Jacqueline C. Fried, of Short Hills, New Jersey, died on Tuesday, March 8, 2016 at Morristown Medical Center, surrounded by her family. She was 52. The cause was Ovarian Cancer, which she battled valiantly for nearly five years. Jackie was born on October 8th, 1963 in upper Manhattan and raised in the Bronx by her late father, Harry Koenigstein, a Holocaust survivor from Poland, and her loving mother, Marilyn. At age 11 her family moved to Staten Island so that her sister, Millie, who suffers from Down’s Syndrome, could attend a better school for her needs. Jackie attended public school and met her future husband at Susan Wagner High School, although they did not date at that time. She attended Syracuse University and graduated with a bachelor’s degree in retailing in 1985. She returned home after college, began her first professional job as an assistant buyer at A&S department store in Brooklyn, and dated her future husband for a short time (and then broke up with him because she was not ready to be “serious”). After a couple of years, she decided to realize a long-standing dream and move to Israel. The fact that she didn’t speak Hebrew and didn’t know anyone there other than a few cousins was not a deterrent. She found a job as an international sales manager at an Israeli plastics company and moved to Tel Aviv where she learned to speak fluent Hebrew, got her own apartment and stayed for four years. She returned to the U.S. just as her future husband was finishing law school and they resumed their relationship and were married on January 16, 1993.
Soon after returning, she also decided to change career direction and obtained a degree in Diagnostic Medical Sonography from New York University.

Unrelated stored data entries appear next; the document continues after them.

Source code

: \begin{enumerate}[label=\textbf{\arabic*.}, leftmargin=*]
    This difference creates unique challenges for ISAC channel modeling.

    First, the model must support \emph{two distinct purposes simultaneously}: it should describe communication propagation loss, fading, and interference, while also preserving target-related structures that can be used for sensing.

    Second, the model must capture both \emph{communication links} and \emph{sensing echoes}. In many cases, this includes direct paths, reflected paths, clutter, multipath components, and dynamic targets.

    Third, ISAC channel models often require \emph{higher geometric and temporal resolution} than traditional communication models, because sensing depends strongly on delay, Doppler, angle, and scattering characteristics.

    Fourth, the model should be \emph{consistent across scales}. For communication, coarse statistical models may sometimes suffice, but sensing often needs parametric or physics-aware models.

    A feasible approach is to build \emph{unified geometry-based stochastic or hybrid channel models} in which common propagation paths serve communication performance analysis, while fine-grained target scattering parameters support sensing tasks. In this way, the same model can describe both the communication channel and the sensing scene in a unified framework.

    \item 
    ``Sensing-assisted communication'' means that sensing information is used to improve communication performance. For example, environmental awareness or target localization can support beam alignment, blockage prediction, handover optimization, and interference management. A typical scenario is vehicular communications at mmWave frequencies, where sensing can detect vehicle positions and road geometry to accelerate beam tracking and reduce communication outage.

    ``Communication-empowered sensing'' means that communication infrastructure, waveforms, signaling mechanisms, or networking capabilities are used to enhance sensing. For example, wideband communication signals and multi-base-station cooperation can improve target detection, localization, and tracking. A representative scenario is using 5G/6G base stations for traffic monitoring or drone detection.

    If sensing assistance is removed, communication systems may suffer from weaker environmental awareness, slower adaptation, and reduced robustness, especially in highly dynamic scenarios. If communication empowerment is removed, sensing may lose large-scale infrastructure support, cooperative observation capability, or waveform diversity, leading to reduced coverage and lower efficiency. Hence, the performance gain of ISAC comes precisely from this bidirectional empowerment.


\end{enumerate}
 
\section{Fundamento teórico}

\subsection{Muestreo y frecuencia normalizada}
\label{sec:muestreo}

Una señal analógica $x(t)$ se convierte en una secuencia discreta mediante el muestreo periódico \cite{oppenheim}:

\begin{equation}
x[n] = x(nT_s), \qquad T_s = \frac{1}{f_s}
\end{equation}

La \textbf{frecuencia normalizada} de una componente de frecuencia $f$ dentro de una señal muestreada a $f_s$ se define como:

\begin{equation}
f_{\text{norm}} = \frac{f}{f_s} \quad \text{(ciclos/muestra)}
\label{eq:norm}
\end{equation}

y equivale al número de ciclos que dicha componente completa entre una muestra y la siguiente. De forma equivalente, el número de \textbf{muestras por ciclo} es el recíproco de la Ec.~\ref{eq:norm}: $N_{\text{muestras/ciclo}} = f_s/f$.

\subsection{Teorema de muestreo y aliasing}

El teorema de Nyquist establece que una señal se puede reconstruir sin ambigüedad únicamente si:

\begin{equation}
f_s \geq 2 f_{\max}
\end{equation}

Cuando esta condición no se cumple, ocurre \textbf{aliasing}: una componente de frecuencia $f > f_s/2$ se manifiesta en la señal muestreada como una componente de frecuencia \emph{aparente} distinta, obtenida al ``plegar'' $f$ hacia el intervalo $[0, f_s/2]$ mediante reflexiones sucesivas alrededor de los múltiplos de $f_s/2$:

She worked as an ultrasound technician at several hospitals in New York City including, New York Downtown Hospital and NYU Medical Center.
She discontinued her professional career after her first child was born and stayed home to raise her three wonderful daughters, Emma, Arielle and Julia, to whom she was an extraordinary mother, friend, counselor, fashion advisor, softball coach, art instructor, shopping buddy, disciplinarian, mentor and role model. She loved her girls more than anything else.
She served as a volunteer for numerous school and community organizations, including twenty years with the Millburn/Short Hills Tziona Chapter of Hadassah (from whom she received the 2014/2015 Woman of the Year Award) and working as an EMT and serving as a Trustee for the Millburn/Short Hills Volunteer First Aid Squad. When she turned forty, she decided to learn to play the guitar and went on to co-found an all-woman rock band, The Mood Swings, which played regularly at local bars, events and parties for ten years. At about the same time, she decided that, despite her self-described lack of creativity, she would also try some craft projects and soon became a highly-skilled craftsperson, creating beautiful jewelry, mosaics, pottery and woodwork. She went on to run an arts and crafts program for over 300 campers for five summers at Camp Kinder Ring in Hopewell Junction, New York, which was the sleep-away camp two of her children attended and which she had also attended and worked at for nine summers when growing up. In recognition of her service and commitment, she was named a Torchbearer, the camp’s highest honor, at a beautiful ceremony in summer, 2013.
She was a person of remarkable strength, talent, vitality, energy, common sense and practicality. She was also funny, direct and famously tough, yet also unpretentious, charming and tender. She loved music and knew the lyrics to nearly every rock and roll song, and many Broadway and pop hits. She loved nothing more than turning up the radio and singing along at the top of her lungs. She couldn’t sit still and always had to have a project...and could accomplish anything she set her mind to…whether it was renovating a kitchen and two complete bathrooms on her own or sewing curtains or stripping and refinishing furniture. Hers was an example of a life well lived, and she was respected, loved and admired by many.
She is survived by her three beloved daughters, Emma, Arielle and Julia, and her husband, Stuart Fried; also by her mother, Marilyn Koenigstein (nee Mayer), sister Millicent Koenigstein, and half-brother Keith Koenigstein. Services were held on March 10, 2016 at Bernheim Apter Kreitzman Suburban Funeral Chapel in Livingston, New Jersey. Donations can be made to the Ovarian Cancer Research Fund (New York, NY) and to Memories Live (Summit, NJ).